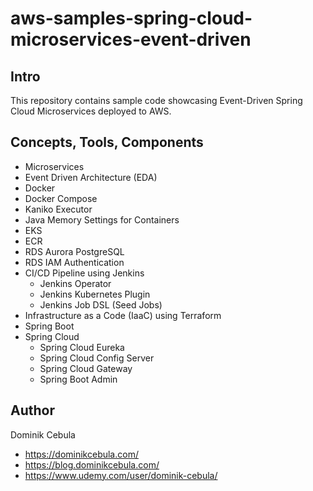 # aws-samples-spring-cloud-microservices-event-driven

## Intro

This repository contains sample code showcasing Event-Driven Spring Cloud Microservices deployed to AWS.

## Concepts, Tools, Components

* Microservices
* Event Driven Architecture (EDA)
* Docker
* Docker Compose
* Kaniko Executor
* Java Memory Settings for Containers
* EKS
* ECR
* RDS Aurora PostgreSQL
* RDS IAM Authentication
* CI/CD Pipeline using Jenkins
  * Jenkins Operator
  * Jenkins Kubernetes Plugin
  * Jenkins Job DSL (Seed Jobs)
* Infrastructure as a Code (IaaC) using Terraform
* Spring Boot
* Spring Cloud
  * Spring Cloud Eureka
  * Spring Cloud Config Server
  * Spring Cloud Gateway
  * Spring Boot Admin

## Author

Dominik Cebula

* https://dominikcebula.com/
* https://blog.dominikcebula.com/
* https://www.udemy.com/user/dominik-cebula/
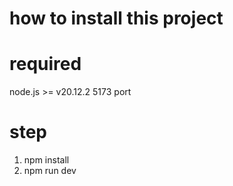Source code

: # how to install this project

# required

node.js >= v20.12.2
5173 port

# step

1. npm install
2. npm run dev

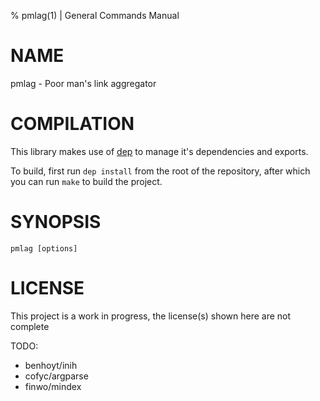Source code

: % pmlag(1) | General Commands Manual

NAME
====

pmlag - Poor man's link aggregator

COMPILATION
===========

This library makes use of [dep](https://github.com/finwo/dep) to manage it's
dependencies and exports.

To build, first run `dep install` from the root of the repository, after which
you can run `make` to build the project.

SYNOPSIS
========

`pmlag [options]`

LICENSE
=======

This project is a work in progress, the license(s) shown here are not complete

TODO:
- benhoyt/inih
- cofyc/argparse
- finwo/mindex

Goal of the exercise: The entries above are to be reproduced exactly, with the pictures dropped.

Answer:
 # aws-samples-spring-cloud-microservices-event-driven

## Intro

This repository contains sample code showcasing Event-Driven Spring Cloud Microservices deployed to AWS.

## Concepts, Tools, Components

* Microservices
* Event Driven Architecture (EDA)
* Docker
* Docker Compose
* Kaniko Executor
* Java Memory Settings for Containers
* EKS
* ECR
* RDS Aurora PostgreSQL
* RDS IAM Authentication
* CI/CD Pipeline using Jenkins
  * Jenkins Operator
  * Jenkins Kubernetes Plugin
  * Jenkins Job DSL (Seed Jobs)
* Infrastructure as a Code (IaaC) using Terraform
* Spring Boot
* Spring Cloud
  * Spring Cloud Eureka
  * Spring Cloud Config Server
  * Spring Cloud Gateway
  * Spring Boot Admin

## Author

Dominik Cebula

* https://dominikcebula.com/
* https://blog.dominikcebula.com/
* https://www.udemy.com/user/dominik-cebula/
Source code

: # how to install this project

# required

node.js >= v20.12.2
5173 port

# step

1. npm install
2. npm run dev

Source code

: % pmlag(1) | General Commands Manual

NAME
====

pmlag - Poor man's link aggregator

COMPILATION
===========

This library makes use of [dep](https://github.com/finwo/dep) to manage it's
dependencies and exports.

To build, first run `dep install` from the root of the repository, after which
you can run `make` to build the project.

SYNOPSIS
========

`pmlag [options]`

LICENSE
=======

This project is a work in progress, the license(s) shown here are not complete

TODO:
- benhoyt/inih
- cofyc/argparse
- finwo/mindex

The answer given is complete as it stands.